Data for this exercise
<<<<

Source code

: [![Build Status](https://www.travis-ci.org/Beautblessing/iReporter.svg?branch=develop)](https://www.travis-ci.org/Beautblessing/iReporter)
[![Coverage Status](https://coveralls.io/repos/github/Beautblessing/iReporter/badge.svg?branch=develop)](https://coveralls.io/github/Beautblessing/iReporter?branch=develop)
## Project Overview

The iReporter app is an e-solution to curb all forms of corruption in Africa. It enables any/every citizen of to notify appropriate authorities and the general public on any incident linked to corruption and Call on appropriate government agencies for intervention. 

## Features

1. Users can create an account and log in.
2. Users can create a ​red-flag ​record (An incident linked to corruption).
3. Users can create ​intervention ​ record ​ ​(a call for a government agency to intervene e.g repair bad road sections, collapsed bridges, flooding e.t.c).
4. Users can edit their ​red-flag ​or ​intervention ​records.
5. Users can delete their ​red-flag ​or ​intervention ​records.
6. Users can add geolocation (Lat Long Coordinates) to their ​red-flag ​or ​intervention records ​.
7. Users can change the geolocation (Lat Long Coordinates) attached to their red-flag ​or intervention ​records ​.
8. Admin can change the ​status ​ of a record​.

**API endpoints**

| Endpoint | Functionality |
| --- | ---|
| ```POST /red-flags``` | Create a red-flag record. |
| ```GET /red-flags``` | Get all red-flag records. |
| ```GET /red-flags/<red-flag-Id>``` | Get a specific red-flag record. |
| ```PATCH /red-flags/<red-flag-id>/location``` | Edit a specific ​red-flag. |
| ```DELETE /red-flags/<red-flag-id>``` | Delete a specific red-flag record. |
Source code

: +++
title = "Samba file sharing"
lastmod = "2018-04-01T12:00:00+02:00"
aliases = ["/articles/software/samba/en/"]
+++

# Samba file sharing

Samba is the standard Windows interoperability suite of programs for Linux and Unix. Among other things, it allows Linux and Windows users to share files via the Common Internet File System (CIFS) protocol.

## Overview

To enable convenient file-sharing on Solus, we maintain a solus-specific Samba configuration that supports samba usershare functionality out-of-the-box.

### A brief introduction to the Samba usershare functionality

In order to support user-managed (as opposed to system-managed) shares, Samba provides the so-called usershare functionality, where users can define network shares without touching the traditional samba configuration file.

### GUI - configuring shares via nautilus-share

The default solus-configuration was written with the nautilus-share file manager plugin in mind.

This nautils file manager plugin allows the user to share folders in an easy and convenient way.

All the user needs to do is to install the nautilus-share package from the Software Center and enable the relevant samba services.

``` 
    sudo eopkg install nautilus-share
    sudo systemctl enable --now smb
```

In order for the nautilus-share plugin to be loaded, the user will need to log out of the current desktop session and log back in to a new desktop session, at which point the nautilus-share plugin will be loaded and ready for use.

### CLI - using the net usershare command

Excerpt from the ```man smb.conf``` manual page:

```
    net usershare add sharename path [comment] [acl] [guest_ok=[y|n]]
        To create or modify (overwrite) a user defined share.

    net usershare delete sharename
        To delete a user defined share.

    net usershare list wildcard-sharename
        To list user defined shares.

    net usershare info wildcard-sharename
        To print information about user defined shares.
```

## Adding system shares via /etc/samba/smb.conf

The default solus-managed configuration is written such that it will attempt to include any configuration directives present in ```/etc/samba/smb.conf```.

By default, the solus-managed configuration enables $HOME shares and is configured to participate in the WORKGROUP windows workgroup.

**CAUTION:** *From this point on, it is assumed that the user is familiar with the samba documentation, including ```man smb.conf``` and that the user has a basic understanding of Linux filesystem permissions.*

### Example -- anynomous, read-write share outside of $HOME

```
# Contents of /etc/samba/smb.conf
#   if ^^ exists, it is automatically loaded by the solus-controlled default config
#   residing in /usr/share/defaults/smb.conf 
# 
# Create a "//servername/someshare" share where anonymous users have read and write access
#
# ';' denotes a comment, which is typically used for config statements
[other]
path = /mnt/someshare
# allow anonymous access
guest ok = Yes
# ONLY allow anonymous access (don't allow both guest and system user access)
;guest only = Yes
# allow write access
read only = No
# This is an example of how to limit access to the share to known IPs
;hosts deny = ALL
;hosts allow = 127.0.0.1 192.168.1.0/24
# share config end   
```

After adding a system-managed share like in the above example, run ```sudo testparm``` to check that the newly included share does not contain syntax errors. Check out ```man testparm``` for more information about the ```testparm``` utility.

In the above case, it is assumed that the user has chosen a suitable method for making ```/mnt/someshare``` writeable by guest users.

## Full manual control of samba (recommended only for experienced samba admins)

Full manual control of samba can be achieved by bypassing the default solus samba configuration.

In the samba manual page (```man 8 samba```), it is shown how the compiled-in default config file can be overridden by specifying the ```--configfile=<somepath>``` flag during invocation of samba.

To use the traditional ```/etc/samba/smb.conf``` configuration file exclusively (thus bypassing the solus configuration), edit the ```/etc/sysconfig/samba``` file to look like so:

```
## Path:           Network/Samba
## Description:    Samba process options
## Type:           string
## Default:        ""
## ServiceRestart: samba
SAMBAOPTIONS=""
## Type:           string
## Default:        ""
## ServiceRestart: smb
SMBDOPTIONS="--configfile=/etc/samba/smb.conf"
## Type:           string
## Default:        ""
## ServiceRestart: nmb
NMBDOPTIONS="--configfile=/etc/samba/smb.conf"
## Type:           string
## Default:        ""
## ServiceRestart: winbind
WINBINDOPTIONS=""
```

>>>>

What you need to do
The line containing "To use the traditional" marks where to begin; copy it and every later line exactly, through the end of the data.

Solution for this problem
To use the traditional ```/etc/samba/smb.conf``` configuration file exclusively (thus bypassing the solus configuration), edit the ```/etc/sysconfig/samba``` file to look like so:

```
## Path:           Network/Samba
## Description:    Samba process options
## Type:           string
## Default:        ""
## ServiceRestart: samba
SAMBAOPTIONS=""
## Type:           string
## Default:        ""
## ServiceRestart: smb
SMBDOPTIONS="--configfile=/etc/samba/smb.conf"
## Type:           string
## Default:        ""
## ServiceRestart: nmb
NMBDOPTIONS="--configfile=/etc/samba/smb.conf"
## Type:           string
## Default:        ""
## ServiceRestart: winbind
WINBINDOPTIONS=""
```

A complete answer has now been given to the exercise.